Assigned task: How many lines in the data below contain the string "Центр"? Answer with the number only.

Stored records:
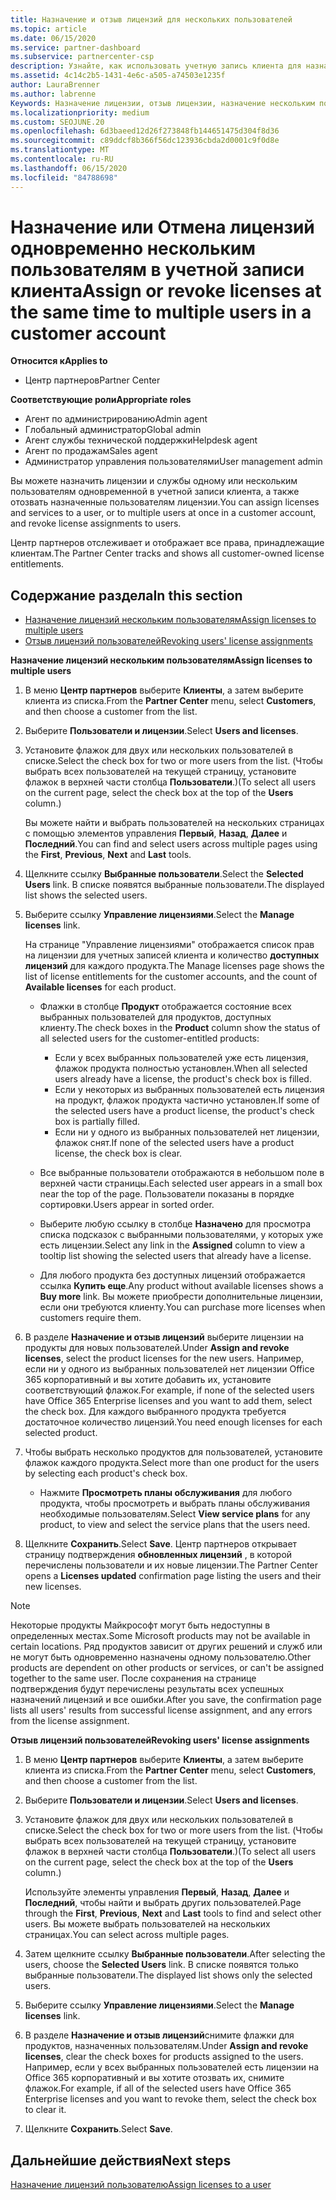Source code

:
 ```yaml
---
title: Назначение и отзыв лицензий для нескольких пользователей
ms.topic: article
ms.date: 06/15/2020
ms.service: partner-dashboard
ms.subservice: partnercenter-csp
description: Узнайте, как использовать учетную запись клиента для назначения или отзыва лицензий и служб одному пользователю или нескольким пользователям одновременно.
ms.assetid: 4c14c2b5-1431-4e6c-a505-a74503e1235f
author: LauraBrenner
ms.author: labrenne
Keywords: Назначение лицензии, отзыв лицензии, назначение нескольким пользователям,
ms.localizationpriority: medium
ms.custom: SEOJUNE.20
ms.openlocfilehash: 6d3baeed12d26f273848fb144651475d304f8d36
ms.sourcegitcommit: c89ddcf8b366f56dc123936cbda2d0001c9f0d8e
ms.translationtype: MT
ms.contentlocale: ru-RU
ms.lasthandoff: 06/15/2020
ms.locfileid: "84788698"
---
```

# <a name="assign-or-revoke-licenses-at-the-same-time-to-multiple-users-in-a-customer-account"></a><span data-ttu-id="7479e-104">Назначение или Отмена лицензий одновременно нескольким пользователям в учетной записи клиента</span><span class="sxs-lookup"><span data-stu-id="7479e-104">Assign or revoke licenses at the same time to multiple users in a customer account</span></span>

<span data-ttu-id="7479e-105">**Относится к**</span><span class="sxs-lookup"><span data-stu-id="7479e-105">**Applies to**</span></span>

- <span data-ttu-id="7479e-106">Центр партнеров</span><span class="sxs-lookup"><span data-stu-id="7479e-106">Partner Center</span></span>

<span data-ttu-id="7479e-107">**Соответствующие роли**</span><span class="sxs-lookup"><span data-stu-id="7479e-107">**Appropriate roles**</span></span>

- <span data-ttu-id="7479e-108">Агент по администрированию</span><span class="sxs-lookup"><span data-stu-id="7479e-108">Admin agent</span></span>
- <span data-ttu-id="7479e-109">Глобальный администратор</span><span class="sxs-lookup"><span data-stu-id="7479e-109">Global admin</span></span>
- <span data-ttu-id="7479e-110">Агент службы технической поддержки</span><span class="sxs-lookup"><span data-stu-id="7479e-110">Helpdesk agent</span></span>
- <span data-ttu-id="7479e-111">Агент по продажам</span><span class="sxs-lookup"><span data-stu-id="7479e-111">Sales agent</span></span>
- <span data-ttu-id="7479e-112">Администратор управления пользователями</span><span class="sxs-lookup"><span data-stu-id="7479e-112">User management admin</span></span>

<span data-ttu-id="7479e-113">Вы можете назначить лицензии и службы одному или нескольким пользователям одновременной в учетной записи клиента, а также отозвать назначенные пользователям лицензии.</span><span class="sxs-lookup"><span data-stu-id="7479e-113">You can assign licenses and services to a user, or to multiple users at once in a customer account, and revoke license assignments to users.</span></span>

<span data-ttu-id="7479e-114">Центр партнеров отслеживает и отображает все права, принадлежащие клиентам.</span><span class="sxs-lookup"><span data-stu-id="7479e-114">The Partner Center tracks and shows all customer-owned license entitlements.</span></span>

## <a name="in-this-section"></a><span data-ttu-id="7479e-115">Содержание раздела</span><span class="sxs-lookup"><span data-stu-id="7479e-115">In this section</span></span>


- [<span data-ttu-id="7479e-116">Назначение лицензий нескольким пользователям</span><span class="sxs-lookup"><span data-stu-id="7479e-116">Assign licenses to multiple users</span></span>](#assign-licenses-to-groups)
- [<span data-ttu-id="7479e-117">Отзыв лицензий пользователей</span><span class="sxs-lookup"><span data-stu-id="7479e-117">Revoking users' license assignments</span></span>](#revoking-licenses)

<a href="" id="assign-licenses-to-groups"></a>
<span data-ttu-id="7479e-118">**Назначение лицензий нескольким пользователям**</span><span class="sxs-lookup"><span data-stu-id="7479e-118">**Assign licenses to multiple users**</span></span>

1. <span data-ttu-id="7479e-119">В меню **Центр партнеров** выберите **Клиенты**, а затем выберите клиента из списка.</span><span class="sxs-lookup"><span data-stu-id="7479e-119">From the **Partner Center** menu, select **Customers**, and then choose a customer from the list.</span></span>

2. <span data-ttu-id="7479e-120">Выберите **Пользователи и лицензии**.</span><span class="sxs-lookup"><span data-stu-id="7479e-120">Select **Users and licenses**.</span></span>

3. <span data-ttu-id="7479e-121">Установите флажок для двух или нескольких пользователей в списке.</span><span class="sxs-lookup"><span data-stu-id="7479e-121">Select the check box for two or more users from the list.</span></span> <span data-ttu-id="7479e-122">(Чтобы выбрать всех пользователей на текущей страницу, установите флажок в верхней части столбца **Пользователи**.)</span><span class="sxs-lookup"><span data-stu-id="7479e-122">(To select all users on the current page, select the check box at the top of the **Users** column.)</span></span>

    <span data-ttu-id="7479e-123">Вы можете найти и выбрать пользователей на нескольких страницах с помощью элементов управления **Первый**, **Назад**, **Далее** и **Последний**.</span><span class="sxs-lookup"><span data-stu-id="7479e-123">You can find and select users across multiple pages using the **First**, **Previous**, **Next** and **Last** tools.</span></span>

4. <span data-ttu-id="7479e-124">Щелкните ссылку **Выбранные пользователи**.</span><span class="sxs-lookup"><span data-stu-id="7479e-124">Select the **Selected Users** link.</span></span> <span data-ttu-id="7479e-125">В списке появятся выбранные пользователи.</span><span class="sxs-lookup"><span data-stu-id="7479e-125">The displayed list shows the selected users.</span></span>

5. <span data-ttu-id="7479e-126">Выберите ссылку **Управление лицензиями**.</span><span class="sxs-lookup"><span data-stu-id="7479e-126">Select the **Manage licenses** link.</span></span>

    <span data-ttu-id="7479e-127">На странице "Управление лицензиями" отображается список прав на лицензии для учетных записей клиента и количество **доступных лицензий** для каждого продукта.</span><span class="sxs-lookup"><span data-stu-id="7479e-127">The Manage licenses page shows the list of license entitlements for the customer accounts, and the count of **Available licenses** for each product.</span></span>

    -   <span data-ttu-id="7479e-128">Флажки в столбце **Продукт** отображается состояние всех выбранных пользователей для продуктов, доступных клиенту.</span><span class="sxs-lookup"><span data-stu-id="7479e-128">The check boxes in the **Product** column show the status of all selected users for the customer-entitled products:</span></span>

        -   <span data-ttu-id="7479e-129">Если у всех выбранных пользователей уже есть лицензия, флажок продукта полностью установлен.</span><span class="sxs-lookup"><span data-stu-id="7479e-129">When all selected users already have a license, the product's check box is filled.</span></span>
        -   <span data-ttu-id="7479e-130">Если у некоторых из выбранных пользователей есть лицензия на продукт, флажок продукта частично установлен.</span><span class="sxs-lookup"><span data-stu-id="7479e-130">If some of the selected users have a product license, the product's check box is partially filled.</span></span>
        -   <span data-ttu-id="7479e-131">Если ни у одного из выбранных пользователей нет лицензии, флажок снят.</span><span class="sxs-lookup"><span data-stu-id="7479e-131">If none of the selected users have a product license, the check box is clear.</span></span>
    -   <span data-ttu-id="7479e-132">Все выбранные пользователи отображаются в небольшом поле в верхней части страницы.</span><span class="sxs-lookup"><span data-stu-id="7479e-132">Each selected user appears in a small box near the top of the page.</span></span> <span data-ttu-id="7479e-133">Пользователи показаны в порядке сортировки.</span><span class="sxs-lookup"><span data-stu-id="7479e-133">Users appear in sorted order.</span></span>

    -   <span data-ttu-id="7479e-134">Выберите любую ссылку в столбце **Назначено** для просмотра списка подсказок с выбранными пользователями, у которых уже есть лицензии.</span><span class="sxs-lookup"><span data-stu-id="7479e-134">Select any link in the **Assigned** column to view a tooltip list showing the selected users that already have a license.</span></span>

    -   <span data-ttu-id="7479e-135">Для любого продукта без доступных лицензий отображается ссылка **Купить еще**.</span><span class="sxs-lookup"><span data-stu-id="7479e-135">Any product without available licenses shows a **Buy more** link.</span></span> <span data-ttu-id="7479e-136">Вы можете приобрести дополнительные лицензии, если они требуются клиенту.</span><span class="sxs-lookup"><span data-stu-id="7479e-136">You can purchase more licenses when customers require them.</span></span>

6.  <span data-ttu-id="7479e-137">В разделе **Назначение и отзыв лицензий** выберите лицензии на продукты для новых пользователей.</span><span class="sxs-lookup"><span data-stu-id="7479e-137">Under **Assign and revoke licenses**, select the product licenses for the new users.</span></span> <span data-ttu-id="7479e-138">Например, если ни у одного из выбранных пользователей нет лицензии Office 365 корпоративный и вы хотите добавить их, установите соответствующий флажок.</span><span class="sxs-lookup"><span data-stu-id="7479e-138">For example, if none of the selected users have Office 365 Enterprise licenses and you want to add them, select the check box.</span></span> <span data-ttu-id="7479e-139">Для каждого выбранного продукта требуется достаточное количество лицензий.</span><span class="sxs-lookup"><span data-stu-id="7479e-139">You need enough licenses for each selected product.</span></span>

7. <span data-ttu-id="7479e-140">Чтобы выбрать несколько продуктов для пользователей, установите флажок каждого продукта.</span><span class="sxs-lookup"><span data-stu-id="7479e-140">Select more than one product for the users by selecting each product's check box.</span></span>
    -   <span data-ttu-id="7479e-141">Нажмите **Просмотреть планы обслуживания** для любого продукта, чтобы просмотреть и выбрать планы обслуживания необходимые пользователям.</span><span class="sxs-lookup"><span data-stu-id="7479e-141">Select **View service plans** for any product, to view and select the service plans that the users need.</span></span>

8. <span data-ttu-id="7479e-142">Щелкните **Сохранить**.</span><span class="sxs-lookup"><span data-stu-id="7479e-142">Select **Save**.</span></span> <span data-ttu-id="7479e-143">Центр партнеров открывает страницу подтверждения **обновленных лицензий** , в которой перечислены пользователи и их новые лицензии.</span><span class="sxs-lookup"><span data-stu-id="7479e-143">The Partner Center opens a **Licenses updated** confirmation page listing the users and their new licenses.</span></span>

>[!NOTE]
><span data-ttu-id="7479e-144">Некоторые продукты Майкрософт могут быть недоступны в определенных местах.</span><span class="sxs-lookup"><span data-stu-id="7479e-144">Some Microsoft products may not be available in certain locations.</span></span> <span data-ttu-id="7479e-145">Ряд продуктов зависит от других решений и служб или не могут быть одновременно назначены одному пользователю.</span><span class="sxs-lookup"><span data-stu-id="7479e-145">Other products are dependent on other products or services, or can't be assigned together to the same user.</span></span> <span data-ttu-id="7479e-146">После сохранения на странице подтверждения будут перечислены результаты всех успешных назначений лицензий и все ошибки.</span><span class="sxs-lookup"><span data-stu-id="7479e-146">After you save, the confirmation page lists all users' results from successful license assignment, and any errors from the license assignment.</span></span>


<a href="" id="revoking-licenses"></a>
<span data-ttu-id="7479e-147">**Отзыв лицензий пользователей**</span><span class="sxs-lookup"><span data-stu-id="7479e-147">**Revoking users' license assignments**</span></span>

1. <span data-ttu-id="7479e-148">В меню **Центр партнеров** выберите **Клиенты**, а затем выберите клиента из списка.</span><span class="sxs-lookup"><span data-stu-id="7479e-148">From the **Partner Center** menu, select **Customers**, and then choose a customer from the list.</span></span>

2. <span data-ttu-id="7479e-149">Выберите **Пользователи и лицензии**.</span><span class="sxs-lookup"><span data-stu-id="7479e-149">Select **Users and licenses**.</span></span>

3. <span data-ttu-id="7479e-150">Установите флажок для двух или нескольких пользователей в списке.</span><span class="sxs-lookup"><span data-stu-id="7479e-150">Select the check box for two or more users from the list.</span></span> <span data-ttu-id="7479e-151">(Чтобы выбрать всех пользователей на текущей страницу, установите флажок в верхней части столбца **Пользователи**.)</span><span class="sxs-lookup"><span data-stu-id="7479e-151">(To select all users on the current page, select the check box at the top of the **Users** column.)</span></span>

    <span data-ttu-id="7479e-152">Используйте элементы управления **Первый**, **Назад**, **Далее** и **Последний**, чтобы найти и выбрать других пользователей.</span><span class="sxs-lookup"><span data-stu-id="7479e-152">Page through the **First**, **Previous**, **Next** and **Last** tools to find and select other users.</span></span> <span data-ttu-id="7479e-153">Вы можете выбрать пользователей на нескольких страницах.</span><span class="sxs-lookup"><span data-stu-id="7479e-153">You can select across multiple pages.</span></span>

4. <span data-ttu-id="7479e-154">Затем щелкните ссылку **Выбранные пользователи**.</span><span class="sxs-lookup"><span data-stu-id="7479e-154">After selecting the users, choose the **Selected Users** link.</span></span> <span data-ttu-id="7479e-155">В списке появятся только выбранные пользователи.</span><span class="sxs-lookup"><span data-stu-id="7479e-155">The displayed list shows only the selected users.</span></span>

5. <span data-ttu-id="7479e-156">Выберите ссылку **Управление лицензиями**.</span><span class="sxs-lookup"><span data-stu-id="7479e-156">Select the **Manage licenses** link.</span></span>

6. <span data-ttu-id="7479e-157">В разделе **Назначение и отзыв лицензий**снимите флажки для продуктов, назначенных пользователям.</span><span class="sxs-lookup"><span data-stu-id="7479e-157">Under **Assign and revoke licenses**, clear the check boxes for products assigned to the users.</span></span> <span data-ttu-id="7479e-158">Например, если у всех выбранных пользователей есть лицензии на Office 365 корпоративный и вы хотите отозвать их, снимите флажок.</span><span class="sxs-lookup"><span data-stu-id="7479e-158">For example, if all of the selected users have Office 365 Enterprise licenses and you want to revoke them, select the check box to clear it.</span></span>

7. <span data-ttu-id="7479e-159">Щелкните **Сохранить**.</span><span class="sxs-lookup"><span data-stu-id="7479e-159">Select **Save**.</span></span>

## <a name="next-steps"></a><span data-ttu-id="7479e-160">Дальнейшие действия</span><span class="sxs-lookup"><span data-stu-id="7479e-160">Next steps</span></span>

[<span data-ttu-id="7479e-161">Назначение лицензий пользователю</span><span class="sxs-lookup"><span data-stu-id="7479e-161">Assign licenses to a user</span></span>](assign-licenses-to-users.md)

Exercise output: 5